Only the lines from the first line of the records through the line containing "To get started, create" belong in the answer. Copy them exactly.

Extracted records:
_ _ _

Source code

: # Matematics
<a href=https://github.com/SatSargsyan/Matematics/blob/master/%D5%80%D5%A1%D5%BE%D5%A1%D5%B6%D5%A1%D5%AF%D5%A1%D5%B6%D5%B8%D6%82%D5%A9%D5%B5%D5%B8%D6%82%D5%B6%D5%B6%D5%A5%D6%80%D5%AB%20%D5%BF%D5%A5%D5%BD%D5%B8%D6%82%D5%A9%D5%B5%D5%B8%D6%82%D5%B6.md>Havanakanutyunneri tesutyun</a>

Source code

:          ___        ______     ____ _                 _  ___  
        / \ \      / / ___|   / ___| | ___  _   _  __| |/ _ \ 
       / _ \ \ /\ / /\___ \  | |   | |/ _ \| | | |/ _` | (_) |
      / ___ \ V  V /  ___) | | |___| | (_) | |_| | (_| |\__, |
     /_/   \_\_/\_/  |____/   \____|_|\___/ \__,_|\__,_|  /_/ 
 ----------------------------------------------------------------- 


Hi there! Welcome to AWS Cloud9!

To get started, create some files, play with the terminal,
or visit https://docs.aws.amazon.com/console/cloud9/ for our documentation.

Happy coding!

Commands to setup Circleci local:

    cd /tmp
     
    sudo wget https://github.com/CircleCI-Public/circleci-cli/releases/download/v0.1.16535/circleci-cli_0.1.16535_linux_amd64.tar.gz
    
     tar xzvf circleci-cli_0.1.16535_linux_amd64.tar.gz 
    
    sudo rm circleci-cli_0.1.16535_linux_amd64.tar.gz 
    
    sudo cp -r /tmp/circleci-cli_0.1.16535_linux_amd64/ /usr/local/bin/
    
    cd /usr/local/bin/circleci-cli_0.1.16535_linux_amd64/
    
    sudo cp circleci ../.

_ _ _

Exercise answer:
Source code

: # Matematics
<a href=https://github.com/SatSargsyan/Matematics/blob/master/%D5%80%D5%A1%D5%BE%D5%A1%D5%B6%D5%A1%D5%AF%D5%A1%D5%B6%D5%B8%D6%82%D5%A9%D5%B5%D5%B8%D6%82%D5%B6%D5%B6%D5%A5%D6%80%D5%AB%20%D5%BF%D5%A5%D5%BD%D5%B8%D6%82%D5%A9%D5%B5%D5%B8%D6%82%D5%B6.md>Havanakanutyunneri tesutyun</a>

Source code

:          ___        ______     ____ _                 _  ___  
        / \ \      / / ___|   / ___| | ___  _   _  __| |/ _ \ 
       / _ \ \ /\ / /\___ \  | |   | |/ _ \| | | |/ _` | (_) |
      / ___ \ V  V /  ___) | | |___| | (_) | |_| | (_| |\__, |
     /_/   \_\_/\_/  |____/   \____|_|\___/ \__,_|\__,_|  /_/ 
 ----------------------------------------------------------------- 


Hi there! Welcome to AWS Cloud9!

To get started, create some files, play with the terminal,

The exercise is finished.